The requirement for a multihoming solution is that security be no
worse than it is today in all situations. Thus, mechanisms that
provide confidentiality, integrity, or authentication today should
continue to provide these properties in a multihomed environment.
3.2. Redirection Attacks Today
This section enumerates some of the redirection attacks that are
possible in today's Internet.
If routing can be compromised, packets for any destination can be
redirected to any location. This can be done by injecting a long
prefix into global routing, thereby causing the longest match
algorithm to deliver packets to the attacker.

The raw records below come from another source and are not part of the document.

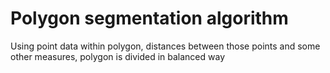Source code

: # Polygon segmentation algorithm
Using point data within polygon, distances between those points and some other measures, polygon is divided in balanced way
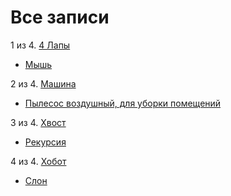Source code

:# Все записи
1 из 4. [4 Лапы](./meta_4_lapy.md)

* [Мышь](./2020-07-06_mouse.md)


2 из 4. [Машина](./meta_mashina.md)

* [Пылесос воздушный, для уборки помещений](./2020-07-06_vacuum.md)


3 из 4. [Хвост](./meta_hvost.md)

* [Рекурсия](./2020-07-06_recursion.md)


4 из 4. [Хобот](./meta_hobot.md)

* [Слон](./2020-07-06_elephant.md)


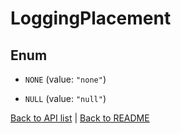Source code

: # LoggingPlacement

## Enum


* `NONE` (value: `"none"`)

* `NULL` (value: `"null"`)


[Back to API list](../README.md#documentation-for-api-endpoints) | [Back to README](../README.md)


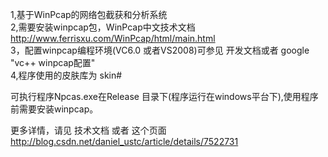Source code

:1,基于WinPcap的网络包截获和分析系统                                                                                      
2,需要安装winpcap包，WinPcap中文技术文档 http://www.ferrisxu.com/WinPcap/html/main.html                                   
3，配置winpcap编程环境(VC6.0 或者VS2008)可参见 开发文档或者 google "vc++ winpcap配置"                                     
4,程序使用的皮肤库为 skin#                                                                                               

可执行程序Npcas.exe在Release 目录下(程序运行在windows平台下),使用程序前需要安装winpcap。                                                                                               

更多详情，请见 技术文档 或者 这个页面 http://blog.csdn.net/daniel_ustc/article/details/7522731



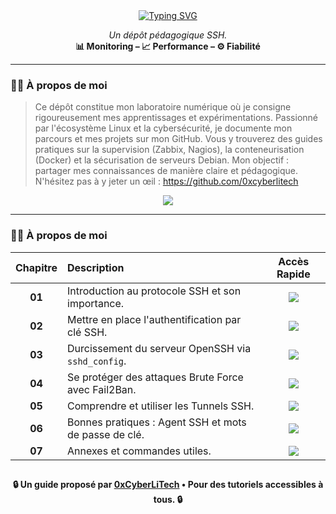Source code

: <div align="center">

<a href="https://github.com/0xCyberLiTech">
  <img src="https://readme-typing-svg.herokuapp.com?font=Fira+Code&size=32&pause=1000&color=33FF33&center=true&vCenter=true&width=650&lines=DURCISSEMENT+DU+SERVICE+SSH;Authentifier+•+Chiffrer+•+Isoler;Clés+SSH+•+Fail2Ban+•+sshd_config" alt="Typing SVG" />
</a>

<p align="center">
  <em>Un dépôt pédagogique SSH.</em><br>
  <b>📊 Monitoring – 📈 Performance – ⚙️ Fiabilité</b>
</p>

</div>

---

### 👨‍💻 **À propos de moi**

> Ce dépôt constitue mon laboratoire numérique où je consigne rigoureusement mes apprentissages et expérimentations.
> Passionné par l'écosystème Linux et la cybersécurité, je documente mon parcours et mes projets sur mon GitHub.
> Vous y trouverez des guides pratiques sur la supervision (Zabbix, Nagios), la conteneurisation (Docker) et la sécurisation de serveurs Debian.
> Mon objectif : partager mes connaissances de manière claire et pédagogique.
> N'hésitez pas à y jeter un œil : https://github.com/0xcyberlitech

<p align="center">
  <a href="https://skillicons.dev">
    <img src="https://skillicons.dev/icons?i=linux,debian,bash,docker,nginx,grafana,prometheus,git,vim" />
  </a>
</p>

---

### 👨‍💻 **À propos de moi**

| Chapitre | Description | Accès Rapide |
|:---:|:---|:---:|
| **01** | Introduction au protocole SSH et son importance. | [<img src="https://img.shields.io/badge/EXPLORER-brightgreen?style=for-the-badge&logo=github&logoColor=white">](#balise_01) |
| **02** | Mettre en place l'authentification par clé SSH. | [<img src="https://img.shields.io/badge/EXPLORER-brightgreen?style=for-the-badge&logo=github&logoColor=white">](#balise_02) |
| **03** | Durcissement du serveur OpenSSH via `sshd_config`. | [<img src="https://img.shields.io/badge/EXPLORER-brightgreen?style=for-the-badge&logo=github&logoColor=white">](#balise_03) |
| **04** | Se protéger des attaques Brute Force avec Fail2Ban. | [<img src="https://img.shields.io/badge/EXPLORER-brightgreen?style=for-the-badge&logo=github&logoColor=white">](#balise_04) |
| **05** | Comprendre et utiliser les Tunnels SSH. | [<img src="https://img.shields.io/badge/EXPLORER-brightgreen?style=for-the-badge&logo=github&logoColor=white">](#balise_05) |
| **06** | Bonnes pratiques : Agent SSH et mots de passe de clé. | [<img src="https://img.shields.io/badge/EXPLORER-brightgreen?style=for-the-badge&logo=github&logoColor=white">](#balise_06) |
| **07** | Annexes et commandes utiles. | [<img src="https://img.shields.io/badge/EXPLORER-brightgreen?style=for-the-badge&logo=github&logoColor=white">](#balise_07) |

<a name="balise-01"></a>
---

<p align="center">
  <b>🔒 Un guide proposé par <a href="https://github.com/0xCyberLiTech">0xCyberLiTech</a> • Pour des tutoriels accessibles à tous. 🔒</b>
</p>
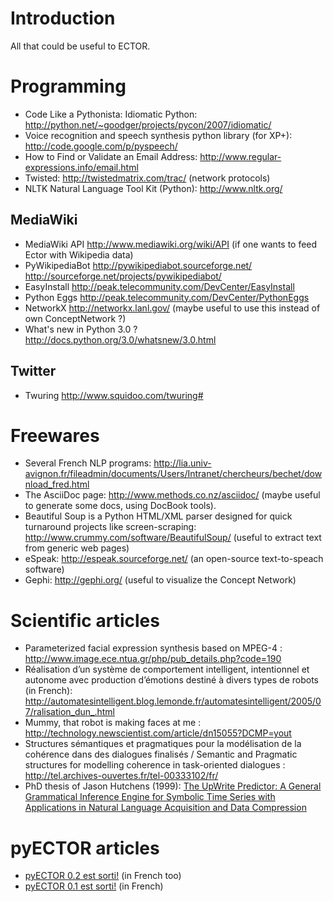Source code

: # Introduction #

All that could be useful to ECTOR.

# Programming #
  * Code Like a Pythonista: Idiomatic Python: http://python.net/~goodger/projects/pycon/2007/idiomatic/
  * Voice recognition and speech synthesis python library (for XP+): http://code.google.com/p/pyspeech/
  * How to Find or Validate an Email Address: http://www.regular-expressions.info/email.html
  * Twisted: http://twistedmatrix.com/trac/ (network protocols)
  * NLTK Natural Language Tool Kit (Python): http://www.nltk.org/

## MediaWiki ##
  * MediaWiki API http://www.mediawiki.org/wiki/API (if one wants to feed Ector with Wikipedia data)
  * PyWikipediaBot http://pywikipediabot.sourceforge.net/ http://sourceforge.net/projects/pywikipediabot/
  * EasyInstall http://peak.telecommunity.com/DevCenter/EasyInstall
  * Python Eggs http://peak.telecommunity.com/DevCenter/PythonEggs
  * NetworkX http://networkx.lanl.gov/ (maybe useful to use this instead of own ConceptNetwork ?)
  * What's new in Python 3.0 ? http://docs.python.org/3.0/whatsnew/3.0.html

## Twitter ##
  * Twuring http://www.squidoo.com/twuring#

# Freewares #

  * Several French NLP programs: http://lia.univ-avignon.fr/fileadmin/documents/Users/Intranet/chercheurs/bechet/download_fred.html
  * The AsciiDoc page: http://www.methods.co.nz/asciidoc/ (maybe useful to generate some docs, using DocBook tools).
  * Beautiful Soup is a Python HTML/XML parser designed for quick turnaround projects like screen-scraping: http://www.crummy.com/software/BeautifulSoup/ (useful to extract text from generic web pages)
  * eSpeak: http://espeak.sourceforge.net/ (an open-source text-to-speach software)
  * Gephi: http://gephi.org/ (useful to visualize the Concept Network)

# Scientific articles #

  * Parameterized facial expression synthesis based on MPEG-4  : http://www.image.ece.ntua.gr/php/pub_details.php?code=190
  * Réalisation d’un système de comportement intelligent, intentionnel et autonome avec production d’émotions destiné à divers types de robots (in French): http://automatesintelligent.blog.lemonde.fr/automatesintelligent/2005/07/ralisation_dun_.html
  * Mummy, that robot is making faces at me : http://technology.newscientist.com/article/dn15055?DCMP=yout
  * Structures sémantiques et pragmatiques pour la modélisation de la cohérence dans des dialogues finalisés / Semantic and Pragmatic structures for modelling coherence in task-oriented dialogues : http://tel.archives-ouvertes.fr/tel-00333102/fr/
  * PhD thesis of Jason Hutchens (1999): [The UpWrite Predictor: A General Grammatical Inference Engine for Symbolic Time Series with Applications in Natural Language Acquisition and Data Compression](http://f1.grp.yahoofs.com/v1/YPkvSWhrFKbfJ5vnfzP7gCVvK3f-AaXrkD-LO-_JsdU5I4o7wIU3RzzOE-U4P_Es_dx0f6KbcjSgPRWIwgFB0QX_ND4Rgv6t0g/hutchens_phd_1999_the_upwrite_predictor.pdf)

# pyECTOR articles #
  * [pyECTOR 0.2 est sorti!](http://hachis.viabloga.com/news/pyector-0-2-est-sorti) (in French too)
  * [pyECTOR 0.1 est sorti!](http://hachis.viabloga.com/news/pyector-0-1-est-sorti) (in French)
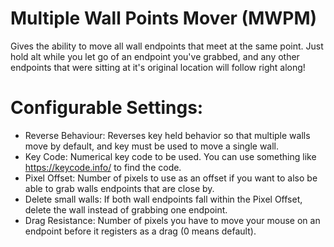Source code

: # Multiple Wall Points Mover (MWPM)

Gives the ability to move all wall endpoints that meet at the same point.
Just hold alt while you let go of an endpoint you've grabbed, and any other endpoints that were sitting at it's original location will follow right along!

# Configurable Settings:
- Reverse Behaviour: Reverses key held behavior so that multiple walls move by default, and key must be used to move a single wall.
- Key Code: Numerical key code to be used. You can use something like https://keycode.info/ to find the code.
- Pixel Offset: Number of pixels to use as an offset if you want to also be able to grab walls endpoints that are close by.
- Delete small walls: If both wall endpoints fall within the Pixel Offset, delete the wall instead of grabbing one endpoint.
- Drag Resistance: Number of pixels you have to move your mouse on an endpoint before it registers as a drag (0 means default).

Similarly, if DNS can be compromised, and a change can be made to an
advertised resource record to advertise a different IP address for a
hostname, effectively taking over that hostname. More detailed
information about threats relating to DNS are in [DNS-THREATS].
Any system that is along the path from the source to the destination
host can be compromised and used to redirect traffic. Systems may be
added to the best path to accomplish this. Further, even systems
that are on multi-access links that do not provide security can also
be used to redirect traffic off of the normal path. For example, ARP
and ND spoofing can be used to attract all traffic for the legitimate
next hop across an Ethernet. And since the vast majority of
applications rely on DNS lookups, if DNSsec is not deployed, then
attackers that are on the path between the host and the DNS servers
can also cause redirection by modifying the responses from the DNS
servers.
In general the above attacks work only when the attacker is on the
path at the time it is performing the attack. However, in some cases
it is possible for an attacker to create a DoS attack which remains
at least some time after the attacker has moved off the path. An
example of this is an attacker which uses ARP or ND spoofing while on
path to either insert itself or send packets to a black hole (a non-
existent L2 address). After the attacker moves away the ARP/ND
entries will remain in the caches in the neighboring nodes for some
amount of time; a minute or so in the case of ARP. This will result
in packets continuing to be black-holed until ARP entry is flushed.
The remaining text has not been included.